小さな教室でのささやかな挑戦を書き綴ります。

引き継げるもの、引き継げないもの

 この時期、学校の至る所で引き継ぎを行う様子を目にする。また、近年特別支援教育の推進の一環として、学校現場では「個別の指導計画」や「配慮が必要な子への対応」等を作成している。それを基にしながらの引き継ぎ、情報共有もされる。これらのことは極当たり前のような風景となっている。

 そんな引き継ぎ。「どんな引き継ぎがよいか」と問うのではなく、「どんな引き継ぎだったら、僕は必要なかったな…、と感じるだろうか」と問うてみようと思う。

①形式的過ぎる

 家庭環境や障害種別や学習の理解度だけを伝えられる引き継ぎは必要ない。いや、もちろん大切な引き継ぎ事項の一つではあるのだが。それだけだったら、資料を読めば事足りる。だけど、こんな引き継ぎもけっこうある。これだったら、担任していた教師に聞かず、保護者や本人に聞く方が多くの情報を得られることになる。
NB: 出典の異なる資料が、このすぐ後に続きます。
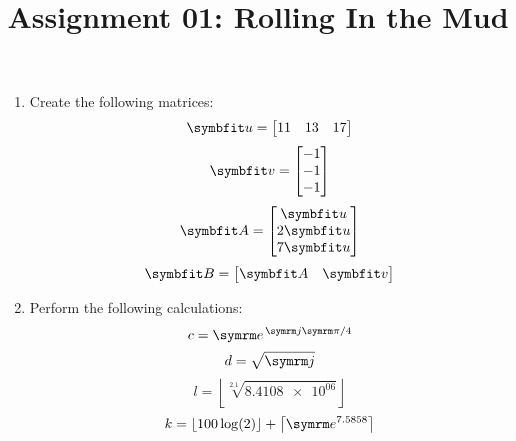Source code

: \documentclass{article}
\title{Assignment 01: Rolling In the Mud}
\begin{document}
\renderTitle

\begin{enumerate}[leftmargin=*]
	\item
		Create the following matrices:
		\begin{equation}
			\mat{u} =
			\begin{bmatrix}
				11 & 13 & 17
			\end{bmatrix}
		\end{equation}
		\begin{equation}
			\mat{v} =
			\begin{bmatrix}
				-1 \\
				-1 \\
				-1 \\
			\end{bmatrix}
		\end{equation}
		\begin{equation}
			\mat{A} =
			\begin{bmatrix}
				\mat{u}  \\
				2\mat{u} \\
				7\mat{u} \\
			\end{bmatrix}
		\end{equation}
		\begin{equation}
			\mat{B} =
			\begin{bmatrix}
				\mat{A} & \mat{v}
			\end{bmatrix}
		\end{equation}

	\item
		Perform the following calculations:
		\begin{equation}
			c = \e^{\,\im\cpi / 4}
		\end{equation}
		\begin{equation}
			d = \sqrt{\im}
		\end{equation}
		\begin{equation}
			l
			=
			\left\lfloor
			\sqrt[2.1]{\num{8.4108e+06}}
			\right\rfloor
		\end{equation}
		\begin{equation}
			k
			=
			\lfloor100\log(2)\rfloor
			+
			\left\lceil\e^{7.5858}\right\rceil
		\end{equation}
\end{enumerate}
\end{document}
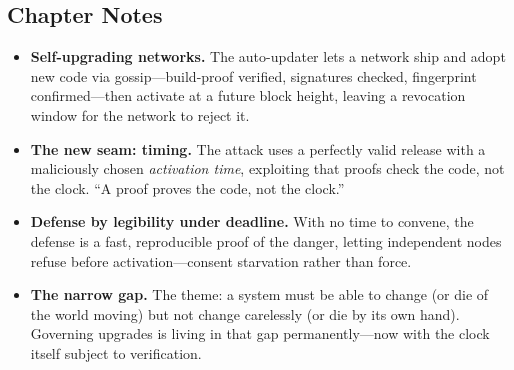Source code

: \hypertarget{chapter-18-notes}{%
\subsection{Chapter Notes}\label{chapter-18-notes}}

\begin{itemize}
\tightlist
\item
  \textbf{Self-upgrading networks.} The auto-updater lets a network ship and adopt
  new code via gossip---build-proof verified, signatures checked, fingerprint
  confirmed---then activate at a future block height, leaving a revocation window
  for the network to reject it.
\item
  \textbf{The new seam: timing.} The attack uses a perfectly valid release with a
  maliciously chosen \emph{activation time}, exploiting that proofs check the code,
  not the clock. ``A proof proves the code, not the clock.''
\item
  \textbf{Defense by legibility under deadline.} With no time to convene,
  the defense is a fast, reproducible proof of the danger, letting independent
  nodes refuse before activation---consent starvation rather than force.
\item
  \textbf{The narrow gap.} The theme: a system must be able to change (or die of
  the world moving) but not change carelessly (or die by its own hand). Governing
  upgrades is living in that gap permanently---now with the clock itself subject to
  verification.
\end{itemize}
 学校は「多忙」であるとよく言われるし、よく言う。だけど、上記したような「活きていない時間」を多く生み出してしまっている自分たち自身の時間の使い方にも目を向ける必要があるだろう。

②指導・支援の具体的な描写がない

 引き継ぎを行う時、指導・支援の具体的な描写がある話が少ない。どちらかと言うと、子どもの現在の実態について、変わってきたことについての話が多い。これだけでも、子どもの様子はだいたい把握できるのだが、やはり弱いなと思う。指導・支援の具体的な描写を引き継いでおかないと、子どもたちに効果のない指導・支援を繰り返すことにも繋がってしまう。また、具体的な指導・支援は、その教師の心象風景の現れでもある。つまり、具体的な指導・支援を通し、その教師の考え方や採用している理論が見えることにも繋がる。
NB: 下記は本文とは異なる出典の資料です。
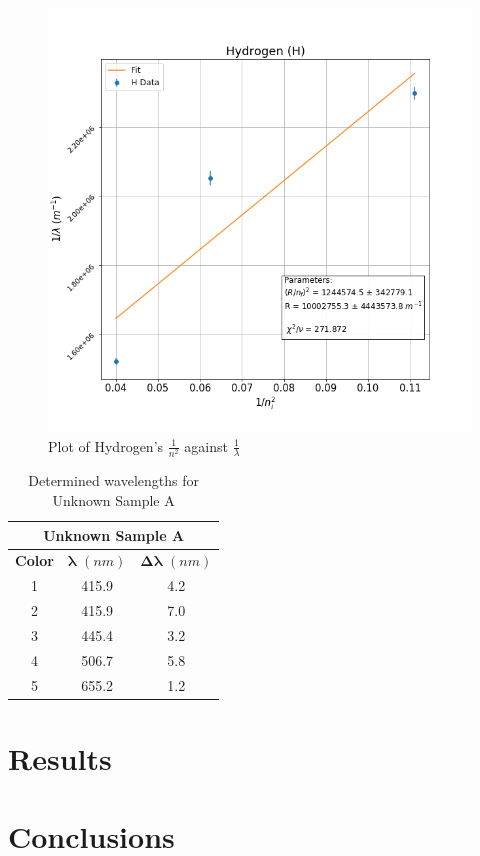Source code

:\documentclass[a4paper, twocolumn]{article}
\begin{document}
\begin{figure}[h!]
 \centering
 \includegraphics[scale = 0.4]{hydrogen}
 \caption{Plot of Hydrogen's $\frac{1}{n^2}$ against $\frac{1}{\lambda}$}
 \label{fig:hydrogen}
\end{figure}

\begin{table}[h!]
\centering
\begin{tabular}{ |c||c|c| }
 \hline
 \multicolumn{3}{|c|}{\textbf{Unknown Sample A}} \\
 \hline
 \textbf{Color} & $\boldsymbol{\lambda}$ $(nm)$ & $\boldsymbol{\Delta\lambda}$ $(nm)$ \\
 \hline
 1 & 415.9 & 4.2 \\
 \hline
 2 & 415.9 & 7.0 \\
 \hline
 3 & 445.4 & 3.2 \\
 \hline
 4 & 506.7 & 5.8 \\
 \hline
 5 & 655.2 & 1.2 \\
 \hline
\end{tabular}
\caption{Determined wavelengths for Unknown Sample A}
\label{table:lambdaA}
\end{table}

\section{Results}


\section{Conclusions}
\end{document}

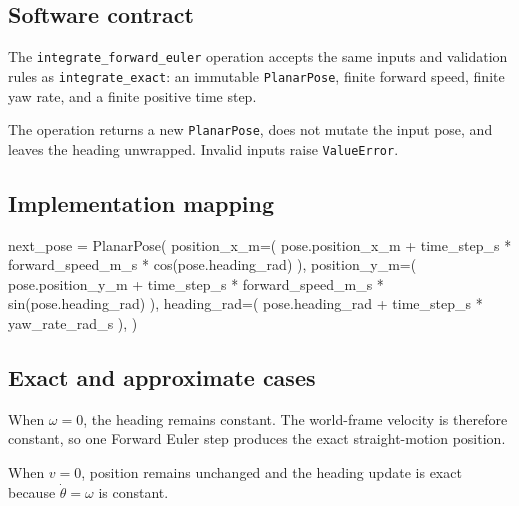 \documentclass[
  australian,
  12pt,
  letterpaper,
  DIV=11,
  numbers=noendperiod,
  twoside]{scrreprt}
\newenvironment{Shaded}{\begin{snugshade}}{\end{snugshade}}
\newcommand{\NormalTok}[1]{\textcolor[rgb]{0.00,0.23,0.31}{#1}}
\newcommand{\OperatorTok}[1]{\textcolor[rgb]{0.37,0.37,0.37}{#1}}
\begin{document}
\subsection{Software contract}\label{software-contract-3}

The \texttt{integrate\_forward\_euler} operation accepts the same inputs
and validation rules as \texttt{integrate\_exact}: an immutable
\texttt{PlanarPose}, finite forward speed, finite yaw rate, and a finite
positive time step.

The operation returns a new \texttt{PlanarPose}, does not mutate the
input pose, and leaves the heading unwrapped. Invalid inputs raise
\texttt{ValueError}.

\subsection{Implementation mapping}\label{implementation-mapping-1}

\begin{Shaded}
\begin{Highlighting}[]
\NormalTok{next\_pose }\OperatorTok{=}\NormalTok{ PlanarPose(}
\NormalTok{    position\_x\_m}\OperatorTok{=}\NormalTok{(}
\NormalTok{        pose.position\_x\_m}
        \OperatorTok{+}\NormalTok{ time\_step\_s }\OperatorTok{*}\NormalTok{ forward\_speed\_m\_s }\OperatorTok{*}\NormalTok{ cos(pose.heading\_rad)}
\NormalTok{    ),}
\NormalTok{    position\_y\_m}\OperatorTok{=}\NormalTok{(}
\NormalTok{        pose.position\_y\_m}
        \OperatorTok{+}\NormalTok{ time\_step\_s }\OperatorTok{*}\NormalTok{ forward\_speed\_m\_s }\OperatorTok{*}\NormalTok{ sin(pose.heading\_rad)}
\NormalTok{    ),}
\NormalTok{    heading\_rad}\OperatorTok{=}\NormalTok{(}
\NormalTok{        pose.heading\_rad }\OperatorTok{+}\NormalTok{ time\_step\_s }\OperatorTok{*}\NormalTok{ yaw\_rate\_rad\_s}
\NormalTok{    ),}
\NormalTok{)}
\end{Highlighting}
\end{Shaded}

\subsection{Exact and approximate
cases}\label{exact-and-approximate-cases}

When \(\omega=0\), the heading remains constant. The world-frame
velocity is therefore constant, so one Forward Euler step produces the
exact straight-motion position.

When \(v=0\), position remains unchanged and the heading update is exact
because \(\dot\theta=\omega\) is constant.
\end{document}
 また、力量の高い教師の方にありがちなパターンとしては、「何もしていない」とうそぶく(笑)。確かに何もしていないのかもしれないけど、自身の潜在的教育効果や子どもの発達に無頓着では、次の担任としては困ってしまう。次の担任が過剰に自身や子どもたちを責めることになるかもしれない。だからこそ、指導・支援の具体的な描写を語ってほしい。

③想いが大き過ぎる

 手前味噌ではあるが、教師は真面目である。引き継ぎの場での話を聞いていると、「子どもとの関係を丁寧に積み重ねているな」と感じられる。もちろん、全ての関係が教師や子どもたちにとって良いものでもないのだけど(笑)。小学校では一年間、ほぼ毎日多くの時間を子どもたちと過ごすことになるから当然と言えば、当然かもしれないが。
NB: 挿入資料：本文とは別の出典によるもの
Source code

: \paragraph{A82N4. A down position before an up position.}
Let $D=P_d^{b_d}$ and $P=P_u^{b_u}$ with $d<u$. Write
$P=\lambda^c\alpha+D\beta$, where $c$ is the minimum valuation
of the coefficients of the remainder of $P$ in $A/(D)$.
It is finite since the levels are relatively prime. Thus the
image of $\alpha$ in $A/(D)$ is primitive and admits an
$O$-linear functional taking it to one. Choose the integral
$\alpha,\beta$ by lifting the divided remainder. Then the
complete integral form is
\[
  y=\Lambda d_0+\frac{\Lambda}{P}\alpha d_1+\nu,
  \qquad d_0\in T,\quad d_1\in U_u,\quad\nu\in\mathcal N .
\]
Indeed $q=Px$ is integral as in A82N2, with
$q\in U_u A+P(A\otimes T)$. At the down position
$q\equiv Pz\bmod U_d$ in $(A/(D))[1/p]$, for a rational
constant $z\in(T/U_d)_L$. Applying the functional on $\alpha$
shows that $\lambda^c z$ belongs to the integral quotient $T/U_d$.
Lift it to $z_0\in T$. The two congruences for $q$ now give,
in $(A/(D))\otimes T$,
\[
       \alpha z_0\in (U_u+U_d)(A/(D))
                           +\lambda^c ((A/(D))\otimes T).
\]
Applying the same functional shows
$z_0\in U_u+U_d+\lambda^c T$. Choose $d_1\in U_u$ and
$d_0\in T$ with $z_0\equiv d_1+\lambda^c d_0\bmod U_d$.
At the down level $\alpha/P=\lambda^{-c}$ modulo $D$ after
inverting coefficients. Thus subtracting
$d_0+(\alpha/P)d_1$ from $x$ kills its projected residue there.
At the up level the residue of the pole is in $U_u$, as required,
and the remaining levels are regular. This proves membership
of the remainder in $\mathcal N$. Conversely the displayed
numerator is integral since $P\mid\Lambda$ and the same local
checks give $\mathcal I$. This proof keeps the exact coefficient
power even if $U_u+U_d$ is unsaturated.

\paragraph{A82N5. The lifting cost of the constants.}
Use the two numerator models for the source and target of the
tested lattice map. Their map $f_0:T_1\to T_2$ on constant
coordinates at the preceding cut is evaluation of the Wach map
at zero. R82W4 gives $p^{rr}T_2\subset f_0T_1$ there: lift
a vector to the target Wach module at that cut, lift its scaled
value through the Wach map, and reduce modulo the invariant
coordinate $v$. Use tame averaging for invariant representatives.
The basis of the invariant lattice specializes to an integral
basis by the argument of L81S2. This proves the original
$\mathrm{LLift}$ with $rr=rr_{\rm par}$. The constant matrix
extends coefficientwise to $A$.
そんなに長い時間を過ごすから、子どもたちの親や兄姉の感覚を持つようになる。だから、子どもたちに少しくらい不条理な要求もできるし、他人なら絶対にかけないような深い情をかけることができるようになる。これが多くの教師が持っているメンタリティである。

 だけど、このような想いが大き過ぎて、図らずも子どもたちに辛い思いをさせることも多くある。それは、教師同士でもある。「過ぎたるは猶及ばざるが如し」という言葉の通り、子どもへの想いも程々にしないとズブズブになってしまう。まあ、この程々を感じ取るのがかなり難しいのだけど。

 以上の三点が「どんな引き継ぎだったら、必要なかったな…、と感じるだろうか?」という問いへの、僕なりの回答である。

 つまり、引き継ぎを行う時に気をつけることは、「子どもの実態、指導・支援の具体的な描写、自分自身の想いのバランスを考える」ということとなる。

 三つのバランスを考えるけれども、やはり自分自身の想いを語るというのが、僕の中では一番大切ではないと考えている。全く語らないということはないけど、あまり語らない。なぜなら、想いは引き継げないからだ。もちろん、次の担任が全く想いを引き継いでくれない、とは思っていない。次の担任は間違いなく自分自身ではない、他者である。だから、自分の子どもへの想いを次の担任に全て引き継げない、と考えている。